Едва разбирая слова, она высунулась из окна подальше и начала напряжённо вслушиваться в слова манифеста:
«1724 года, в пятнадцатый день, по указу Его Величества и Самодержца Императора Всероссийского объявляется во всенародное ведение: завтра, то есть 16-го числа сего ноября, в 10-м часу пред полуднем, будет на Троицкой площади экзекуция бывшему камергеру Виллиму Монсу, да сестре его Балкше, да подьячему Столетову Егору, камер-лакею Ивану Балакиреву — за их плутовство такое: что Монс, и его сестра, и Егор Столетов, будучи при дворе его величества, вступали в дела, противные указам Его Величества, не по своему чину укрывали винных плутов от обличения вин их и брали за то великие взятки — и Балакирев в том Монсу и прочим служил. А подлинное описание вин их будет объявлено при экзекуции...»
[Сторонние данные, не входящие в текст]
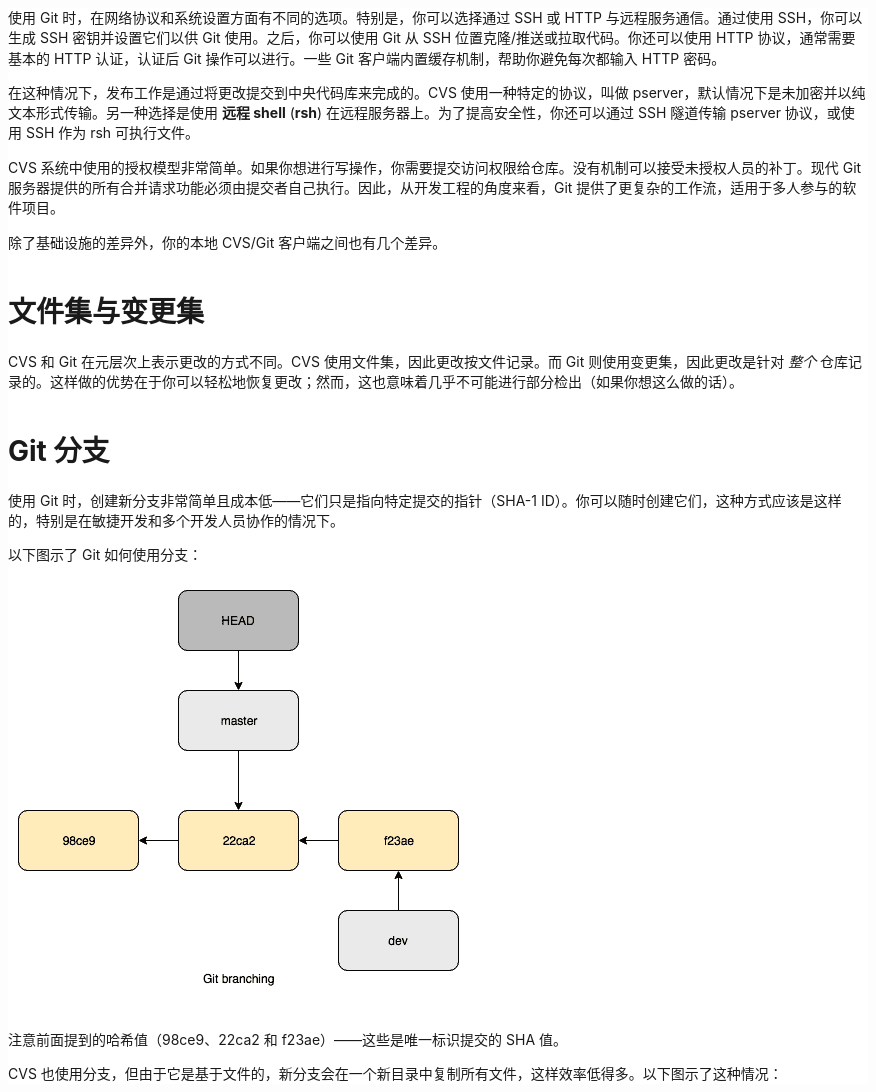 使用 Git 时，在网络协议和系统设置方面有不同的选项。特别是，你可以选择通过 SSH 或 HTTP 与远程服务通信。通过使用 SSH，你可以生成 SSH 密钥并设置它们以供 Git 使用。之后，你可以使用 Git 从 SSH 位置克隆/推送或拉取代码。你还可以使用 HTTP 协议，通常需要基本的 HTTP 认证，认证后 Git 操作可以进行。一些 Git 客户端内置缓存机制，帮助你避免每次都输入 HTTP 密码。

在这种情况下，发布工作是通过将更改提交到中央代码库来完成的。CVS 使用一种特定的协议，叫做 pserver，默认情况下是未加密并以纯文本形式传输。另一种选择是使用 **远程 shell** (**rsh**) 在远程服务器上。为了提高安全性，你还可以通过 SSH 隧道传输 pserver 协议，或使用 SSH 作为 rsh 可执行文件。

CVS 系统中使用的授权模型非常简单。如果你想进行写操作，你需要提交访问权限给仓库。没有机制可以接受未授权人员的补丁。现代 Git 服务器提供的所有合并请求功能必须由提交者自己执行。因此，从开发工程的角度来看，Git 提供了更复杂的工作流，适用于多人参与的软件项目。

除了基础设施的差异外，你的本地 CVS/Git 客户端之间也有几个差异。

# 文件集与变更集

CVS 和 Git 在元层次上表示更改的方式不同。CVS 使用文件集，因此更改按文件记录。而 Git 则使用变更集，因此更改是针对 *整个* 仓库记录的。这样做的优势在于你可以轻松地恢复更改；然而，这也意味着几乎不可能进行部分检出（如果你想这么做的话）。

# Git 分支

使用 Git 时，创建新分支非常简单且成本低——它们只是指向特定提交的指针（SHA-1 ID）。你可以随时创建它们，这种方式应该是这样的，特别是在敏捷开发和多个开发人员协作的情况下。

以下图示了 Git 如何使用分支：

![](img/bf2fa7ad-97c8-42ed-af43-f036639ed0cf.png)

注意前面提到的哈希值（98ce9、22ca2 和 f23ae）——这些是唯一标识提交的 SHA 值。

CVS 也使用分支，但由于它是基于文件的，新分支会在一个新目录中复制所有文件，这样效率低得多。以下图示了这种情况：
«Боже мой, — подумалось Марии, — я ведь знаю этого Монса, щёголь и фат, ещё спорила с ним в оценке литературных опусов европейских, и вот будет экзекуция». В чём провинился этот изящный дамский сердцеед? Она и сама получила от него нежную цидулку, написанную латинскими буквами, но русскими словами, и долго хохотала над ней, так и не ответив изящному поклоннику...
И тут же решила: надо пойти поглядеть на этого тощего франта, увидеть, как судьба распоряжается людьми...
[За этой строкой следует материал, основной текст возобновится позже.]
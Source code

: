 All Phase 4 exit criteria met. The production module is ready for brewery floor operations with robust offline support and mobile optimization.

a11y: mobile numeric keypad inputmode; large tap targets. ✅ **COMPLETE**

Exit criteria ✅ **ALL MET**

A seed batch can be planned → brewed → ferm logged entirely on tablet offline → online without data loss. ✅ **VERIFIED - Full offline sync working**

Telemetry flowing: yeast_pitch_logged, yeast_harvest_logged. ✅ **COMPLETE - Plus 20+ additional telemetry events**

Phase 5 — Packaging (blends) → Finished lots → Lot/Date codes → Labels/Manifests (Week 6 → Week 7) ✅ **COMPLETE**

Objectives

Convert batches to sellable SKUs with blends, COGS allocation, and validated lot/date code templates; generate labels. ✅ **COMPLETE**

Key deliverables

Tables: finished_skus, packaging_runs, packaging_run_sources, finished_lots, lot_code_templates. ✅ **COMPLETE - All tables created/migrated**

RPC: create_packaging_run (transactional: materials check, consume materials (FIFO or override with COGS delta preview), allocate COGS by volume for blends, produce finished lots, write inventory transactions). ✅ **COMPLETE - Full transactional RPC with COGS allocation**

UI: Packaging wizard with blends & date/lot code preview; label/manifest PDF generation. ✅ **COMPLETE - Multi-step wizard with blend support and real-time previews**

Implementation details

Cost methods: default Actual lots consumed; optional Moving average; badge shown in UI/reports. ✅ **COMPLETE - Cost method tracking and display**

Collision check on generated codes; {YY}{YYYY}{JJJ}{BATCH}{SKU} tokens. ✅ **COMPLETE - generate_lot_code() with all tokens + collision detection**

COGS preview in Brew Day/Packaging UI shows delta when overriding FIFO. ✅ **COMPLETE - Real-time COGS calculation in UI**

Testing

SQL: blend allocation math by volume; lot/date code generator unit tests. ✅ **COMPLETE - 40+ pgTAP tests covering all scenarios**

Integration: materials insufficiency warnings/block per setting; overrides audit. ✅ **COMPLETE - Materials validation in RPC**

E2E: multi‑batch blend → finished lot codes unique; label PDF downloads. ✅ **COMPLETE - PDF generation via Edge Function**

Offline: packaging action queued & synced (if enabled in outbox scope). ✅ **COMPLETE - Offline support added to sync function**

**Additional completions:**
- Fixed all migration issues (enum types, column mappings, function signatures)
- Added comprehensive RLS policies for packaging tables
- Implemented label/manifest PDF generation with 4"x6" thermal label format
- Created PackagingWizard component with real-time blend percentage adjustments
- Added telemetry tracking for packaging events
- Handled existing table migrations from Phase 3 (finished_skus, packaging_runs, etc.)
Утром, едва только рассвело, она в сопровождении двух слуг отправилась на Троицкую площадь и безмерно удивилась: вся площадь была заполнена народом, её коляска не могла проехать, ей пришлось спуститься и прокладывать себе дорогу в толпе с помощью слуг.
Однако она пробралась возможно ближе к эшафоту, уже сооружённому на Троицкой площади. Высокий помост открывал собравшимся страшное зрелище палача-ката в красной, словно факел, рубахе, с острым топором за поясом, расхаживавшего по эшафоту. Тут же примостились трое его помощников, вытягивая из чана с солёной водой длинные заскорузлые кнуты, пропуская их ремни сквозь пальцы и стряхивая капли солёной воды прямо на помост.
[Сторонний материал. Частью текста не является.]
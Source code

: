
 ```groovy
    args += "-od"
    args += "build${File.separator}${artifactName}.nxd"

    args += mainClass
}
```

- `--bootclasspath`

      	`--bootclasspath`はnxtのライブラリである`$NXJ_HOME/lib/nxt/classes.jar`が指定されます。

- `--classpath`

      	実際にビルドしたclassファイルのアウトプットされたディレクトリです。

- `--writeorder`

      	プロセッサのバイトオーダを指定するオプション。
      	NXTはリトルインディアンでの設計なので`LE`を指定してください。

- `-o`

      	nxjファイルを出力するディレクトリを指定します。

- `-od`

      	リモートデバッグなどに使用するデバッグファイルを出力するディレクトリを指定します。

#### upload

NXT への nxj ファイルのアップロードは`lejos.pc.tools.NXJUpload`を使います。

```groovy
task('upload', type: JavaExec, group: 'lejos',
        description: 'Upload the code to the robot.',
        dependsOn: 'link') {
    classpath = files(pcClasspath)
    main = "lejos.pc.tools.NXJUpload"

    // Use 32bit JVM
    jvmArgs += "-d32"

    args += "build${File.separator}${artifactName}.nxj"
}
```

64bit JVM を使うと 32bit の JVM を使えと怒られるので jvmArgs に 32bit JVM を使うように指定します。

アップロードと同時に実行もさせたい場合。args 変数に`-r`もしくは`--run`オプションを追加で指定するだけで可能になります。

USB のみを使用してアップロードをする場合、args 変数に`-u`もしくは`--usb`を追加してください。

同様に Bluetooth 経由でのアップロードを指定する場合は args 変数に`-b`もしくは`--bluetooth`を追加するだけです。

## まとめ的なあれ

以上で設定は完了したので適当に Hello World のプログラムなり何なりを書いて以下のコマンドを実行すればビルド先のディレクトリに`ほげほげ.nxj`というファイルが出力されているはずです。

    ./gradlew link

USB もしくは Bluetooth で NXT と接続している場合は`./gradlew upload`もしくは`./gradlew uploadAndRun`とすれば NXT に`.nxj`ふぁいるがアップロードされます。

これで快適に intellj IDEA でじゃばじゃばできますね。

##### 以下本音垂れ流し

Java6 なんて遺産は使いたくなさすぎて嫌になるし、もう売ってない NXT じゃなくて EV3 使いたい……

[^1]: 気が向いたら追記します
Они горделиво выставляли себя напоказ — это был час их торжества, их работы, ими любовался и их страшился весь народ, собравшийся в такой ранний час на площади.
У края эшафота вытянулся длинный толстый шест с заострённым концом — на этот шест взденут голову казнённого, и она много месяцев будет пугать горожан.
Мария стояла долго и уже приготовилась к тому, чтобы покинуть эту площадь, и даже ругала себя: зачем пошла, стой вот теперь среди черни, среди грубых и любопытствующих людей, которым не в диковину эти мрачные зрелища.
Но раздались крики, всадники на конях замаячили в толпе, разгоняя её кнутами, и развалюха телега стала пробираться к месту казни. На скамейке посреди телеги сидел человек в нагольном тулупе, с обнажённой головой, он не смотрел на толпу, на эшафот и словно бы уже умер — настолько равнодушными были его взгляд и лицо.
Мария узнала Монса, но это было не напомаженное и надушенное лицо щёголя и франта, теперь это был измождённый и бледный лик мученика, прошедшего через все мыслимые унижения.
Она ахнула — нет, это вовсе не тот Монс, который написал ей любовную цидулку по-латыни, но русскими словами, не тот, кто сочинял стихи, не тот, кто безумно нравился всем дамам.
И Мария снова попыталась было уйти, но толпа так сдавила её и её слуг, что они не смогли выбраться и вынуждены были просмотреть всю церемонию экзекуции.
Следом за Монсом ехала такая же телега, в которой сидела простоволосая, в рваной шубейке всесильная Матрёна Балк, а за ней пешком шли ещё двое. Их Мария не знала...
Медленно, едва переставляя ноги, поднялся бывший камергер на высокий помост, следом взобрался протестантский пастор, отпустил ему грехи, перекрестил его и предоставил палачу делать своё дело.